Tuesday, September 8, 2009

Edgar Nominee: Bog Child

Last week, I talked about Siobhan Dowd, who died far too early, and left two manuscripts behind. I read one of them: Bog Child, Edgar nominee this year. I was careful not to let the fact that Ms. Dowd was no more cloud my opinion of this book. The point of my reading all the nominees was, after all, to take an honest look at YA mysteries. Heartbreaking stories aside.

So I cleared my head and began reading. Bog Child is set in the eighties, in Ireland, during the time of the Troubles (as the book calls them). We’re knee-high in Irish/British politics, right along with Fergus, who’s preparing to take his exams (A-levels, for those of you familiar with the school system over there): stress #1. Then along with his uncle, he finds a buried body in the bog: stress #2. It’s the body of a child, later revealed from 80 A.D., and an archeologist comes in with her pretty-but-troubled teenaged daughter (stress #3) to examine and study the remains.

Meanwhile (thought we were done, huh?) Fergus’ brother Joe is in prison for his IRA activities, and has just become part of the hunger strike aimed to get the prisoners special status from Thatcher (remember her? I wish I didn’t…). And no one in the family, including Fergus, seems to be able to persuade Joe to eat: stress #4. To make things worse, his brother’s old friend is pressuring Fergus to run packages across the British-controlled border: stress #5.

It took me a chapter or two to get spun up on the IRA/eighties politics. I was hairbrush singing along with Madonna right around the time this hunger strike was happening, after all. And I can imagine an American teen might have some trouble grasping the book too—though a challenge is not a bad thing. However, once I got my bearings reading this book, it completely sucked me in. The writing is great—lots of showing, no telling. Fergus is easy to relate to: he has his plate full, and just wants to get the hell out of Ireland and become a doctor.

This book has so many layers (see all the above-mentioned stresses), it would have been easy for the story to feel scattered. But reading Bog Child was like listening to an orchestra, with the author as the brilliant conductor.
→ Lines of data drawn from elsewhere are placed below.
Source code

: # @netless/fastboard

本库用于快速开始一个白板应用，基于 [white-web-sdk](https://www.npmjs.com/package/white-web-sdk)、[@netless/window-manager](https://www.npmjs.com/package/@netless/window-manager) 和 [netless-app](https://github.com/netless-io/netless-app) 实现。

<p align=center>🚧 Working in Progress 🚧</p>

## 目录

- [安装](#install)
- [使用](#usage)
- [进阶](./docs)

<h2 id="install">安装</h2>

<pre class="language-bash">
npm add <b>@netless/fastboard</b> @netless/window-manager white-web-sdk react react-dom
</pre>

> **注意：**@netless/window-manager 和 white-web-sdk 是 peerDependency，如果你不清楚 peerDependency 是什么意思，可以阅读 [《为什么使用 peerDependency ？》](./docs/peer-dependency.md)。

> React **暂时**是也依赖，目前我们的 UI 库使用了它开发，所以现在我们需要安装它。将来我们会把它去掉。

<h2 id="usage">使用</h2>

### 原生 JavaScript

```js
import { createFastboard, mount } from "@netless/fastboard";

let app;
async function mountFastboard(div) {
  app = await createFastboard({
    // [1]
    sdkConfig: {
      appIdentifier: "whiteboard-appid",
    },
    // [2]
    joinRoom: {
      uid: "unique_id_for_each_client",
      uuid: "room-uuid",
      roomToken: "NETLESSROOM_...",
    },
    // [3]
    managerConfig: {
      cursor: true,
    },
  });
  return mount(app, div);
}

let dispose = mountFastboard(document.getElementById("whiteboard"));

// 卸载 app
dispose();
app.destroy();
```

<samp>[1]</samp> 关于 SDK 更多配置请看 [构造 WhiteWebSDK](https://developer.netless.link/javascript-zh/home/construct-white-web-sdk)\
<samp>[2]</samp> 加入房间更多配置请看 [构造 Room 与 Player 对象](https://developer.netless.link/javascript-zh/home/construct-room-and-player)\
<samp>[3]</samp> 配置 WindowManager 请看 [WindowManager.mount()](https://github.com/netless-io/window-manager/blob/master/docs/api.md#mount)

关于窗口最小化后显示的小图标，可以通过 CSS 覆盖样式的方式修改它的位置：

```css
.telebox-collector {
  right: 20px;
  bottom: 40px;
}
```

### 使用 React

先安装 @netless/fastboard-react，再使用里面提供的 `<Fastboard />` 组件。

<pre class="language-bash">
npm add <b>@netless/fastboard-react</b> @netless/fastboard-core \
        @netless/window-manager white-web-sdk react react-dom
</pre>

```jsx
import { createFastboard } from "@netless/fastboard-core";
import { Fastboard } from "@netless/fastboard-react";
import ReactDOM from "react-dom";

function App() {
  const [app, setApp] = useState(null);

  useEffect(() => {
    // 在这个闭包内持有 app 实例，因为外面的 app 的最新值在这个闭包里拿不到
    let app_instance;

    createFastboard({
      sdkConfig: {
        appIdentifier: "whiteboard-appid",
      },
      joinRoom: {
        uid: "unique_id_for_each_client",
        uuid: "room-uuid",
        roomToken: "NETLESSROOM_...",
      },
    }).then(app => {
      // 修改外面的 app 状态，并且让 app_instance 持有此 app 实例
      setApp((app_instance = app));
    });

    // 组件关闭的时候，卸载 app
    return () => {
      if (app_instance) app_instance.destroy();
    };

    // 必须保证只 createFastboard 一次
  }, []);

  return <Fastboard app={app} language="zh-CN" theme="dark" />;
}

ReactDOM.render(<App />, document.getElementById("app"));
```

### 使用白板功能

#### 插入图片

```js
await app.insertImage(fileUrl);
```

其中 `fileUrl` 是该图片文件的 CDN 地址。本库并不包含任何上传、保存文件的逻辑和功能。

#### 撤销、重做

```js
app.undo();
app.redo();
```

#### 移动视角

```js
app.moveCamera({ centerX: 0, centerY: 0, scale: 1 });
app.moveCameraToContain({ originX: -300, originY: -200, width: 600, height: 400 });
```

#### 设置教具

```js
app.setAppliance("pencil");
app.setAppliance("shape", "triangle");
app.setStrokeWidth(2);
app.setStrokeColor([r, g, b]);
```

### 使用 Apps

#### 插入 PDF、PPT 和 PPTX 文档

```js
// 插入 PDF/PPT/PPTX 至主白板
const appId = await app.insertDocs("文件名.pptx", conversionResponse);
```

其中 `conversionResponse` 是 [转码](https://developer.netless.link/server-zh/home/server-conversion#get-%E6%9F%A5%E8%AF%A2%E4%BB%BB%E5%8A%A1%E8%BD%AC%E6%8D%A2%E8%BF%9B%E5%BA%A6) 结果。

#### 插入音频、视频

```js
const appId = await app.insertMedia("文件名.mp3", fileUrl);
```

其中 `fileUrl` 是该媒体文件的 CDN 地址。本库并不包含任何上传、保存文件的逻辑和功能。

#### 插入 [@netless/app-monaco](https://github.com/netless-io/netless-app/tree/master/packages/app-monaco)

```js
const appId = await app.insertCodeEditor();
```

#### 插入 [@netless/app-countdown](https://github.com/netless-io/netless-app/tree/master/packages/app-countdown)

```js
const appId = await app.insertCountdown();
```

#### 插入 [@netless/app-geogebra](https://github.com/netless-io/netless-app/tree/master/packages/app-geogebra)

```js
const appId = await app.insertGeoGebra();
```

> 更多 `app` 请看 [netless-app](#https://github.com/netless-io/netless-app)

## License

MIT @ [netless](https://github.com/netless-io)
It was perfect.

But… In context of the Edgar nomination, I have to say that the mystery component was, in my opinion, not strong enough to warrant a win, and I’m even not persuaded it should’ve been nominated, despite the brilliance. This is not a mystery—not even crime fiction, even, unless you reaaaaallly stretch the term. Yes, there’s a dead body with a mystery. But it just doesn’t fit the genre beyond that.

And yet.

You must, must, must read this book. It sings.